Он тоже держался молодцом и сидел уверенно, ни к чему не прислоняясь. Лейтенант же Михаил как подпёр сначала плечом стенку да так по ней и сполз вниз…

— Видели-видели вас… — продолжил десантник. — Так вот! Самолёты эти вроде бы раскуроченные, но катапульты в них остались. И срабатывают ведь они от порохового заряда, который до сих пор никто не обезвреживал. Позавчера какой-то умник перегнулся в кабину, увидел красную ручку, ну, и дёрнул её… Короче, голова улетела в небо вместе с катапультой, а тело отбросило метров на пять… Вот и приказали мне ликвидировать эту пакость. Я отобрал самых толковых бойцов во главе с этим сержантом, лично показал им как нужно привязывать кусок двухметровой стропы к красной ручке и всё… Больше от них ничего не требовалось — дёргать за стропу мы должны были вдвоём с Андрюхой…

— Так точно… — старлей даже покачал головой.

Правда, сперва он качнул головой лишь пару раз. Сверху вниз и опять… А потом его отяжелевшая голова качалась дальше почти самостоятельно.

— И вот только отправил я их выполнять приказание, а сам уже привязал первую стропу к ручке… Как слышу… Ба-бах! И вижу, что вверх летит катапульта, а в ней сидит кто-то из моих бойцов!.. Бегу… Смотрю на ходу вверх, а он там кувыркается…

— Она же невысоко подлетает…

Но слова Иваныча вызывают лишь отрицательные жесты…

— Нифига подобного! Она взлетела метров на тридцать! Это точно я тебе говорю… — в горячке доказывает капитан. — Подбегаю. А это кресло уже упало на землю… Гляжу! Сиденье снизу, а на нём лежит мой же сержант… Без сознания… Ну, вызвали доктора с носилками… Шум поднялся… Комбат мой прибежал, поругался и побежал докладывать о ЧП КэПу…[42] Ну, думаю, сожрут меня сейчас с потрохами… А тут ещё сержант очнулся на носилках… Лежит и стонет… Я нагибаюсь над ним и спрашиваю: Что, зараза, довыделывался?!.. Я же вас лично инструктировал!.. А он смотрит на меня невинными глазками и вполголоса отвечает… «командир! И так х. ёво! Хоть ты не подъё. ывай!..» А я его чуть ли не убить готов был… Не за нарушение субординации, а за его идиотизм…

— Так он, значит, уселся в сиденье лётчика и дёрнул за красную ручку? — поражается Винокуров. — Это же дурость…

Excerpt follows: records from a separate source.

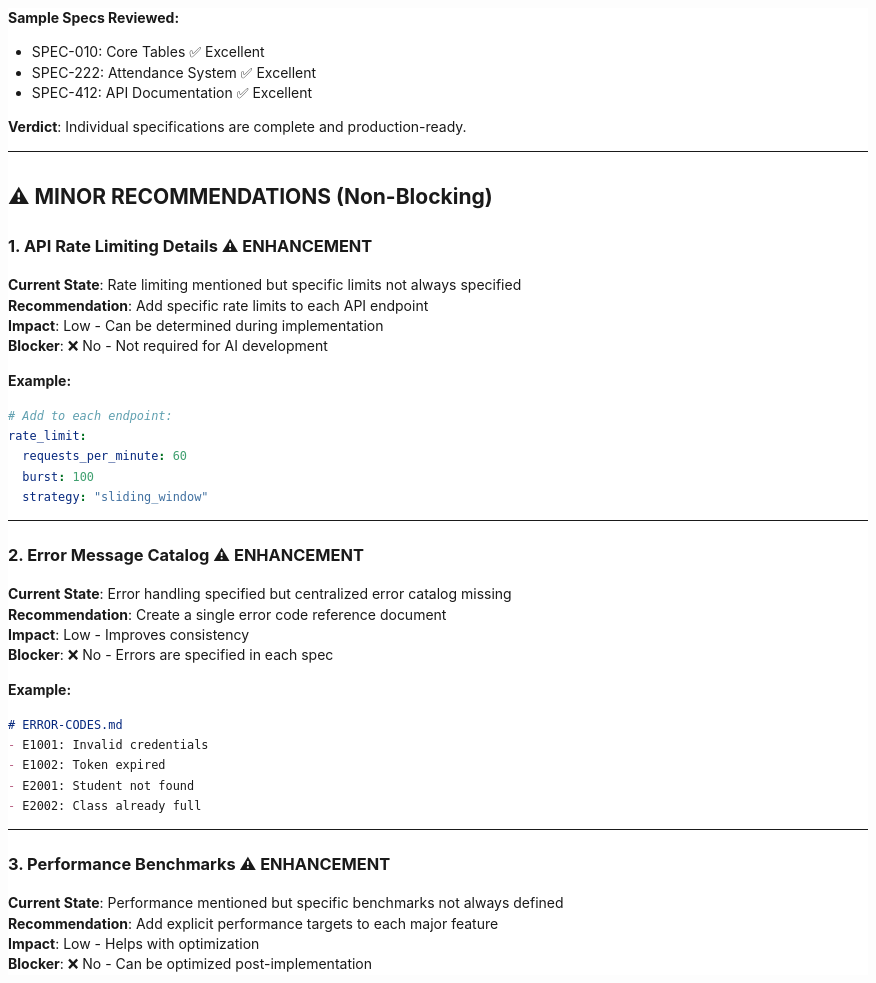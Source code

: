 **Sample Specs Reviewed:**
- SPEC-010: Core Tables ✅ Excellent
- SPEC-222: Attendance System ✅ Excellent
- SPEC-412: API Documentation ✅ Excellent

**Verdict**: Individual specifications are complete and production-ready.

---

## ⚠️ MINOR RECOMMENDATIONS (Non-Blocking)

### 1. API Rate Limiting Details ⚠️ **ENHANCEMENT**

**Current State**: Rate limiting mentioned but specific limits not always specified  
**Recommendation**: Add specific rate limits to each API endpoint  
**Impact**: Low - Can be determined during implementation  
**Blocker**: ❌ No - Not required for AI development

**Example:**
```yaml
# Add to each endpoint:
rate_limit:
  requests_per_minute: 60
  burst: 100
  strategy: "sliding_window"
```

---

### 2. Error Message Catalog ⚠️ **ENHANCEMENT**

**Current State**: Error handling specified but centralized error catalog missing  
**Recommendation**: Create a single error code reference document  
**Impact**: Low - Improves consistency  
**Blocker**: ❌ No - Errors are specified in each spec

**Example:**
```markdown
# ERROR-CODES.md
- E1001: Invalid credentials
- E1002: Token expired
- E2001: Student not found
- E2002: Class already full
```

---

### 3. Performance Benchmarks ⚠️ **ENHANCEMENT**

**Current State**: Performance mentioned but specific benchmarks not always defined  
**Recommendation**: Add explicit performance targets to each major feature  
**Impact**: Low - Helps with optimization  
**Blocker**: ❌ No - Can be optimized post-implementation
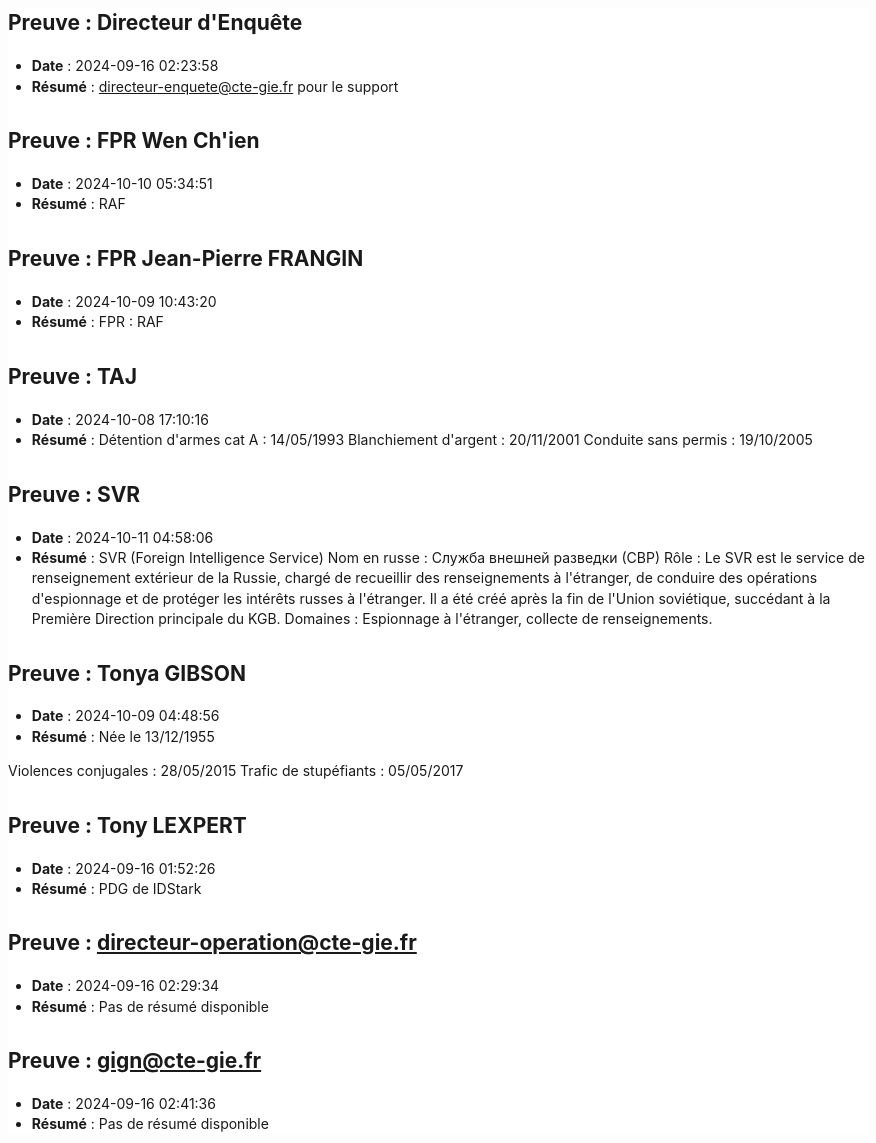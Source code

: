 ## Preuve : Directeur d'Enquête
- **Date** : 2024-09-16 02:23:58
- **Résumé** : directeur-enquete@cte-gie.fr pour le support

## Preuve : FPR Wen Ch'ien
- **Date** : 2024-10-10 05:34:51
- **Résumé** : RAF

## Preuve : FPR Jean-Pierre FRANGIN
- **Date** : 2024-10-09 10:43:20
- **Résumé** : FPR : RAF

## Preuve : TAJ
- **Date** : 2024-10-08 17:10:16
- **Résumé** : Détention d'armes cat A : 14/05/1993
Blanchiement d'argent : 20/11/2001
Conduite sans permis : 19/10/2005


## Preuve : SVR
- **Date** : 2024-10-11 04:58:06
- **Résumé** : SVR (Foreign Intelligence Service)
Nom en russe : Служба внешней разведки (СВР)
Rôle : Le SVR est le service de renseignement extérieur de la Russie, chargé de recueillir des renseignements à l'étranger, de conduire des opérations d'espionnage et de protéger les intérêts russes à l'étranger. Il a été créé après la fin de l'Union soviétique, succédant à la Première Direction principale du KGB.
Domaines : Espionnage à l'étranger, collecte de renseignements.

## Preuve : Tonya GIBSON
- **Date** : 2024-10-09 04:48:56
- **Résumé** : Née le 13/12/1955

Violences conjugales : 28/05/2015
Trafic de stupéfiants : 05/05/2017

## Preuve : Tony LEXPERT
- **Date** : 2024-09-16 01:52:26
- **Résumé** : PDG de IDStark

## Preuve : directeur-operation@cte-gie.fr
- **Date** : 2024-09-16 02:29:34
- **Résumé** : Pas de résumé disponible

## Preuve : gign@cte-gie.fr
- **Date** : 2024-09-16 02:41:36
- **Résumé** : Pas de résumé disponible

— А вот ты и скажи ему! — хохотнул капитан. — Сержант насмотрелся этого фильма… Крепкий орешек — два… И решил точно также вые. нуться! Но там же кино! И парашют у этого полицейского раскрылся в верхней точке полёта, а потом он приземлился спокойно… А здесь же Чечня… Никаким кино и не пахнет! Там самолёт «Боинг» здоровенный, а здесь учебный… Хорошо, что он приземлился сиденьем вниз! Живой остался! Но позвоночник, говорят, повредил сильно… увезли его в госпиталь… Пообещали ему писать письма… Идиоту…

— А потом что было? — задаю я вопрос о дальнейших событиях и неминуемых последствиях для командиров.

— А мы с Андрюхой затем целый день собственноручно привязывали стропы и тут же их дёргали… Все катапульты обезвредили…

Голос капитана грустнеет, отчего становится понятным то, что наказание от вышестоящего начальства до них пока что не дошло…

— А сколько же там самолётов было? — интересуется Винокуров.

— Да чуть поболе тридцати… — говорит старлей-десантник. — Точно мы не считали…

— Да-а… — со вздохом произносит Пуданов. — У нас пока такого не было…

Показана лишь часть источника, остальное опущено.